(Beginning of EXTRACTED DATA)

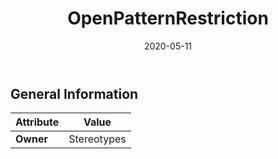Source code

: ﻿---
title: OpenPatternRestriction
toc: false
type: specs
date: "2020-05-11"
draft: false
specification: VEC
version: 1.2.0
documentType: "Recommendation"
elementType: Class
classes:
  - OpenPatternRestriction
menu_name: vec-1.2.0
---


## General Information

| Attribute               | Value |
|-------------------------|-------|
| **Owner**               | Stereotypes |
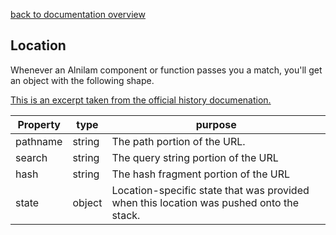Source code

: [back to documentation overview](../readme.md)

## Location

Whenever an Alnilam component or function passes you a match, you'll get an object with the following shape.

[This is an excerpt taken from the official history documenation.](https://github.com/ReactTraining/react-router/blob/master/packages/react-router/docs/api/history.md)

| Property  | type   | purpose                                  |
|-----------|--------|------------------------------------------|
| pathname  | string | The path portion of the URL.             |
| search    | string | The query string portion of the URL      |
| hash      | string | The hash fragment portion of the URL     | 
| state     | object | Location-specific state that was provided when this location was pushed onto the stack. | 
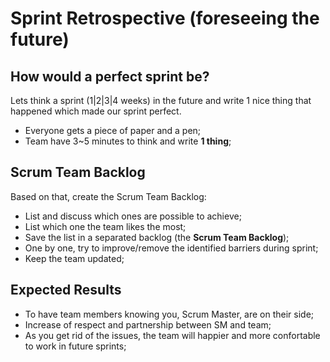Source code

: # Sprint Retrospective (foreseeing the future)

## How would a perfect sprint be?
Lets think a sprint (1|2|3|4 weeks) in the future and write 1 nice thing that happened which made our sprint perfect.

- Everyone gets a piece of paper and a pen;
- Team have 3~5 minutes to think and write **1 thing**;

## Scrum Team Backlog

Based on that, create the Scrum Team Backlog:

- List and discuss which ones are possible to achieve;
- List which one the team likes the most;
- Save the list in a separated backlog (the **Scrum Team Backlog**);
- One by one, try to improve/remove the identified barriers during sprint;
- Keep the team updated;

## Expected Results
- To have team members knowing you, Scrum Master, are on their side;
- Increase of respect and partnership between SM and team;
- As you get rid of the issues, the team will happier and more confortable to work in future sprints;
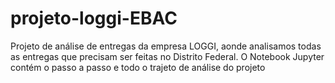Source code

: # projeto-loggi-EBAC
Projeto de análise de entregas da empresa LOGGI, aonde analisamos todas as entregas que precisam ser feitas no Distrito Federal. O Notebook Jupyter contém o passo a passo e todo o trajeto de análise do projeto
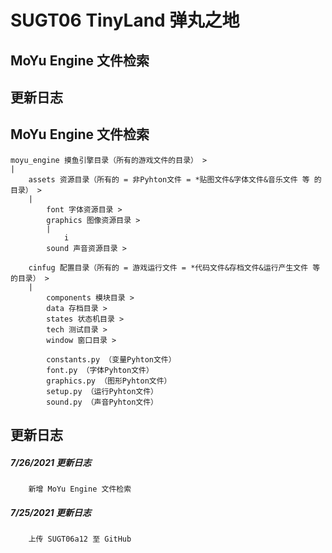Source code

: SUGT06 TinyLand 弹丸之地
=======================

MoYu Engine 文件检索
-------------------
更新日志
-------


MoYu Engine 文件检索
-------------------
    moyu_engine 摸鱼引擎目录（所有的游戏文件的目录） >
    |
        assets 资源目录（所有的 = 非Pyhton文件 = *贴图文件&字体文件&音乐文件 等 的目录） >
        |
            font 字体资源目录 >
            graphics 图像资源目录 >
            |
                i
            sound 声音资源目录 >
            
        cinfug 配置目录（所有的 = 游戏运行文件 = *代码文件&存档文件&运行产生文件 等 的目录） >
        |
            components 模块目录 >
            data 存档目录 >
            states 状态机目录 >
            tech 测试目录 >
            window 窗口目录 >
            
            constants.py （变量Pyhton文件）
            font.py （字体Pyhton文件）
            graphics.py （图形Pyhton文件）
            setup.py （运行Pyhton文件）
            sound.py （声音Pyhton文件）

更新日志
-------
##### 7/26/2021 更新日志
        新增 MoYu Engine 文件检索

##### 7/25/2021 更新日志
        上传 SUGT06a12 至 GitHub
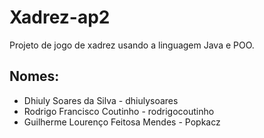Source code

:# Xadrez-ap2

Projeto de jogo de xadrez usando a linguagem Java e POO.

## Nomes:
- Dhiuly Soares da Silva - dhiulysoares
- Rodrigo Francisco Coutinho - rodrigocoutinho
- Guilherme Lourenço Feitosa Mendes - Popkacz
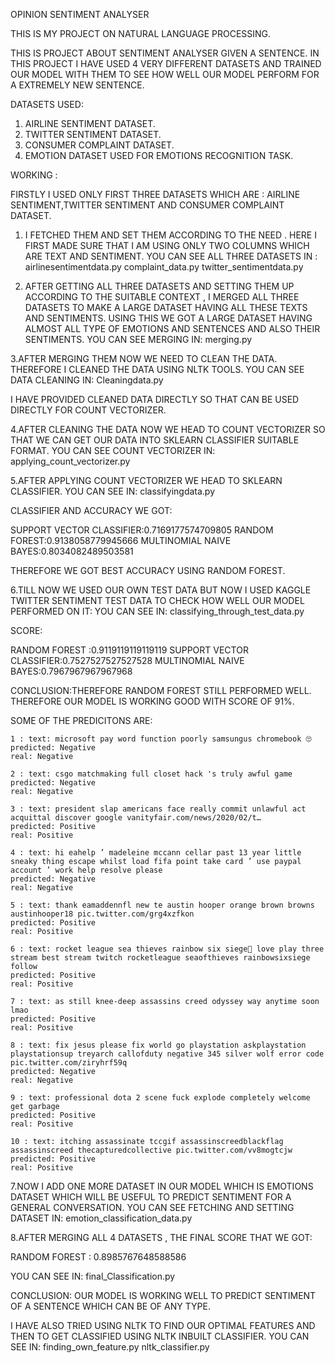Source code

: OPINION SENTIMENT ANALYSER

THIS IS MY PROJECT ON NATURAL LANGUAGE PROCESSING. 

THIS IS PROJECT ABOUT SENTIMENT ANALYSER GIVEN A SENTENCE. 
IN THIS PROJECT I HAVE USED 4 VERY DIFFERENT DATASETS AND TRAINED OUR MODEL WITH THEM TO SEE HOW WELL OUR MODEL PERFORM FOR A EXTREMELY NEW SENTENCE. 

DATASETS USED:
1. AIRLINE SENTIMENT DATASET.
2. TWITTER SENTIMENT DATASET.
3. CONSUMER COMPLAINT DATASET.
4. EMOTION DATASET USED FOR EMOTIONS RECOGNITION TASK.

WORKING :

FIRSTLY I USED ONLY FIRST THREE DATASETS WHICH ARE : AIRLINE SENTIMENT,TWITTER SENTIMENT AND CONSUMER COMPLAINT DATASET.

1. I FETCHED THEM AND SET THEM ACCORDING TO THE NEED . HERE I FIRST MADE SURE THAT I AM USING ONLY TWO COLUMNS WHICH ARE TEXT AND SENTIMENT. 
YOU CAN SEE ALL THREE DATASETS IN :
airlinesentimentdata.py 
complaint_data.py
twitter_sentimentdata.py 

2. AFTER GETTING ALL THREE DATASETS AND SETTING THEM UP ACCORDING TO THE SUITABLE CONTEXT , I MERGED ALL THREE DATASETS TO MAKE A LARGE DATASET HAVING ALL THESE TEXTS AND SENTIMENTS. USING THIS WE GOT A LARGE DATASET HAVING ALMOST ALL TYPE OF EMOTIONS AND SENTENCES AND ALSO THEIR SENTIMENTS.
YOU CAN SEE MERGING IN:
merging.py

3.AFTER MERGING THEM NOW WE NEED TO CLEAN THE DATA. THEREFORE I CLEANED THE DATA USING NLTK TOOLS. 
YOU CAN SEE DATA CLEANING IN:
Cleaningdata.py

I HAVE PROVIDED CLEANED DATA DIRECTLY SO THAT CAN BE USED DIRECTLY FOR COUNT VECTORIZER.

4.AFTER CLEANING THE DATA NOW WE HEAD TO COUNT VECTORIZER SO THAT WE CAN GET OUR DATA INTO SKLEARN CLASSIFIER SUITABLE FORMAT. 
YOU CAN SEE COUNT VECTORIZER IN:
applying_count_vectorizer.py

5.AFTER APPLYING COUNT VECTORIZER WE HEAD TO SKLEARN CLASSIFIER.
YOU CAN SEE IN:
classifyingdata.py

CLASSIFIER AND ACCURACY WE GOT:

SUPPORT VECTOR CLASSIFIER:0.7169177574709805
RANDOM FOREST:0.9138058779945666
MULTINOMIAL NAIVE BAYES:0.8034082489503581

THEREFORE WE GOT BEST ACCURACY USING RANDOM FOREST.

6.TILL NOW WE USED OUR OWN TEST DATA BUT NOW I USED KAGGLE TWITTER SENTIMENT TEST DATA TO CHECK HOW WELL OUR MODEL PERFORMED ON IT:
YOU CAN SEE IN:
classifying_through_test_data.py

SCORE:

RANDOM FOREST :0.9119119119119119
SUPPORT VECTOR CLASSIFIER:0.7527527527527528
MULTINOMIAL NAIVE BAYES:0.7967967967967968 

CONCLUSION:THEREFORE RANDOM FOREST STILL PERFORMED WELL. THEREFORE OUR MODEL IS WORKING GOOD WITH SCORE OF 91%.

SOME OF THE PREDICITONS ARE:

    1 : text: microsoft pay word function poorly samsungus chromebook 🙄
    predicted: Negative
    real: Negative
 
    2 : text: csgo matchmaking full closet hack 's truly awful game
    predicted: Negative
    real: Negative
 
    3 : text: president slap americans face really commit unlawful act acquittal discover google vanityfair.com/news/2020/02/t…
    predicted: Positive
    real: Positive
    
    4 : text: hi eahelp ’ madeleine mccann cellar past 13 year little sneaky thing escape whilst load fifa point take card ’ use paypal account ’ work help resolve please
    predicted: Negative
    real: Negative
    
    5 : text: thank eamaddennfl new te austin hooper orange brown browns austinhooper18 pic.twitter.com/grg4xzfkon
    predicted: Positive
    real: Positive
    
    6 : text: rocket league sea thieves rainbow six siege🤔 love play three stream best stream twitch rocketleague seaofthieves rainbowsixsiege follow
    predicted: Positive
    real: Positive
    
    7 : text: as still knee-deep assassins creed odyssey way anytime soon lmao
    predicted: Positive
    real: Positive
    
    8 : text: fix jesus please fix world go playstation askplaystation playstationsup treyarch callofduty negative 345 silver wolf error code pic.twitter.com/ziryhrf59q
    predicted: Negative
    real: Negative
    
    9 : text: professional dota 2 scene fuck explode completely welcome get garbage
    predicted: Positive
    real: Positive
    
    10 : text: itching assassinate tccgif assassinscreedblackflag assassinscreed thecapturedcollective pic.twitter.com/vv8mogtcjw
    predicted: Positive
    real: Positive
    
7.NOW I ADD ONE MORE DATASET IN OUR MODEL WHICH IS EMOTIONS DATASET WHICH WILL BE USEFUL TO PREDICT SENTIMENT FOR A GENERAL CONVERSATION. 
YOU CAN SEE FETCHING AND SETTING DATASET IN:
emotion_classification_data.py

8.AFTER MERGING ALL 4 DATASETS , THE FINAL SCORE THAT WE GOT:

RANDOM FOREST : 0.8985767648588586

YOU CAN SEE IN:
final_Classification.py

CONCLUSION: OUR MODEL IS WORKING  WELL TO PREDICT SENTIMENT OF A SENTENCE WHICH CAN BE OF ANY TYPE.

I HAVE ALSO TRIED USING NLTK TO FIND OUR OPTIMAL FEATURES AND THEN TO GET CLASSIFIED USING NLTK INBUILT CLASSIFIER.
YOU CAN SEE IN:
finding_own_feature.py 
nltk_classifier.py



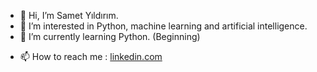 - 👋 Hi, I’m Samet Yıldırım.
- 👀 I’m interested in Python, machine learning and artificial intelligence.
- 🌱 I’m currently learning Python. (Beginning)
<!-- - 💞️ I’m looking to collaborate on ... -->
- 📫 How to reach me : [linkedin.com](https://www.linkedin.com/in/samet-yildirim-3736a8168/)

<!---
samettyldrm/samettyldrm is a ✨ special ✨ repository because its `README.md` (this file) appears on your GitHub profile.
You can click the Preview link to take a look at your changes.
--->
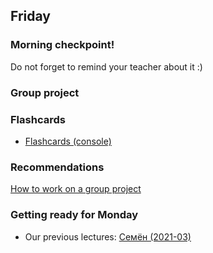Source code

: ## Friday

### Morning checkpoint!

Do not forget to remind your teacher about it :)

### Group project 
### Flashcards

- [Flashcards (console)](../../../../project-flashcards-console)


### Recommendations

[How to work on a group project](https://github.com/Elbrus-Bootcamp/phase-1/blob/master/resources/challenge-all.md)


### Getting ready for Monday

* Our previous lectures: [Семён (2021-03)](https://www.youtube.com/watch?v=oWSIBlOv3o0&list=PL8NGcSL3ZP-93HzjRNsZTwglTtDDjvk4l&index=14)
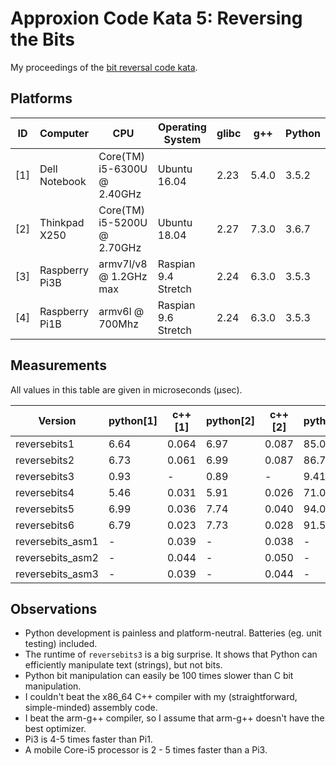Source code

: Approxion Code Kata 5: Reversing the Bits
=========================================

My proceedings of the [bit reversal code kata](https://www.approxion.com/?p=3075).


## Platforms

|  ID   | Computer        |  CPU                          |  Operating System     | glibc  |  g++    | Python  |
|-------|-----------------|-------------------------------|-----------------------|--------|---------|---------|
|  [1]  | Dell Notebook   |  Core(TM) i5-6300U @ 2.40GHz  |  Ubuntu 16.04         |  2.23  |  5.4.0  |  3.5.2  |
|  [2]  | Thinkpad X250   |  Core(TM) i5-5200U @ 2.70GHz  |  Ubuntu 18.04         |  2.27  |  7.3.0  |  3.6.7  |
|  [3]  | Raspberry Pi3B  |  armv7l/v8 @ 1.2GHz max       |  Raspian 9.4 Stretch  |  2.24  |  6.3.0  |  3.5.3  |
|  [4]  | Raspberry Pi1B  |  armv6l @ 700Mhz              |  Raspian 9.6 Stretch  |  2.24  |  6.3.0  |  3.5.3  |


## Measurements

All values in this table are given in microseconds (µsec).

|  Version           |  python[1]  |   c++[1]   |  python[2]  |  c++[2]  |  python[3]  |  c++[3]  |  python[4]  |  c++[4]  |
|--------------------|-------------|------------|-------------|----------|-------------|----------|-------------|----------|
|  reversebits1      |  6.64       |   0.064    |  6.97       |  0.087   |  85.08      |  0.126   |  451.59     |  0.470   |
|  reversebits2      |  6.73       |   0.061    |  6.99       |  0.087   |  86.74      |  0.128   |  477.68     |  0.488   |
|  reversebits3      |  0.93       |   -        |  0.89       |  -       |  9.41       |  -       |  96.19      |  -       |
|  reversebits4      |  5.46       |   0.031    |  5.91       |  0.026   |  71.02      |  0.127   |  412.09     |  0.360   |
|  reversebits5      |  6.99       |   0.036    |  7.74       |  0.040   |  94.05      |  0.186   |  538.07     |  0.575   |
|  reversebits6      |  6.79       |   0.023    |  7.73       |  0.028   |  91.50      |  0.155   |  479.69     |  0.455   |
|  reversebits_asm1  |  -          |   0.039    |  -          |  0.038   |  -          |  0.105   |  -          |  0.248   |
|  reversebits_asm2  |  -          |   0.044    |  -          |  0.050   |  -          |  0.074   |  -          |  0.207   |
|  reversebits_asm3  |  -          |   0.039    |  -          |  0.044   |  -          |  0.077   |  -          |  0.217   |


## Observations

* Python development is painless and platform-neutral. Batteries (eg. unit testing) included.
* The runtime of `reversebits3` is a big surprise. It shows that Python can efficiently manipulate text (strings), but not bits.
* Python bit manipulation can easily be 100 times slower than C bit manipulation.
* I couldn't beat the x86_64 C++ compiler with my (straightforward, simple-minded) assembly code.
* I beat the arm-g++ compiler, so I assume that arm-g++ doesn't have the best optimizer.
* Pi3 is 4-5 times faster than Pi1.
* A mobile Core-i5 processor is 2 - 5 times faster than a Pi3.

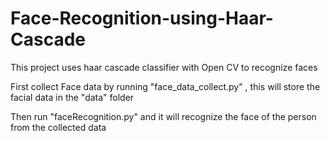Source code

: # Face-Recognition-using-Haar-Cascade
This project uses haar cascade classifier with Open CV to recognize faces

First collect Face data by running "face_data_collect.py" , this will store the facial data in the "data" folder

Then run "faceRecognition.py" and it will recognize the face of the person from the collected data
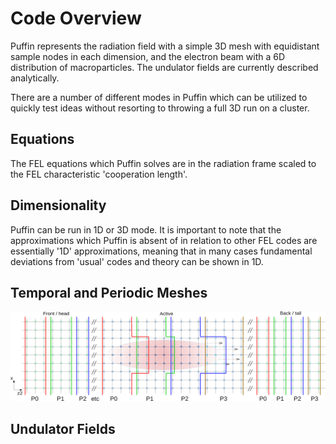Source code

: # Code Overview

Puffin represents the radiation field with a simple 3D mesh with equidistant sample nodes in each dimension, and the electron beam with a 6D distribution of macroparticles. The undulator fields are currently described analytically.

There are a number of different modes in Puffin which can be utilized to quickly test ideas without resorting to throwing a full 3D run on a cluster.

## Equations

The FEL equations which Puffin solves are in the radiation frame scaled to the FEL characteristic 
'cooperation length'.

## Dimensionality

Puffin can be run in 1D or 3D mode. It is important to note that the approximations which Puffin is absent of in relation to other FEL codes are essentially '1D' approximations, meaning that in many cases fundamental deviations from 'usual' codes and theory can be shown in 1D.

## Temporal and Periodic Meshes

![Alt Text](pics/mpi_mesh4.png "Equivalent 2D representation of MPI memory distribution.")

## Undulator Fields


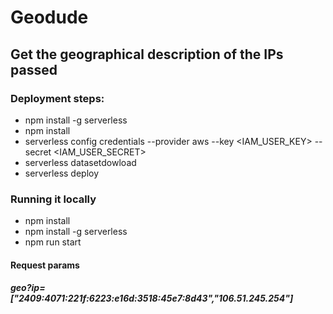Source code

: # Geodude

## Get the geographical description of the IPs passed

### Deployment steps:
- npm install -g serverless
- npm install
- serverless config credentials --provider aws --key <IAM_USER_KEY> --secret <IAM_USER_SECRET>
- serverless datasetdowload
- serverless deploy


### Running it locally
- npm install
- npm install -g serverless
- npm run start

#### Request params
##### geo?ip=["2409:4071:221f:6223:e16d:3518:45e7:8d43","106.51.245.254"]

(End of EXTRACTED DATA)

• WHAT NEEDS TO BE DONE:
Search the records for the string "full" and, wherever a line contains it, please copy that line.

• SOLUTION TO THIS PROBLEM:
    2 : text: csgo matchmaking full closet hack 's truly awful game
There are a number of different modes in Puffin which can be utilized to quickly test ideas without resorting to throwing a full 3D run on a cluster.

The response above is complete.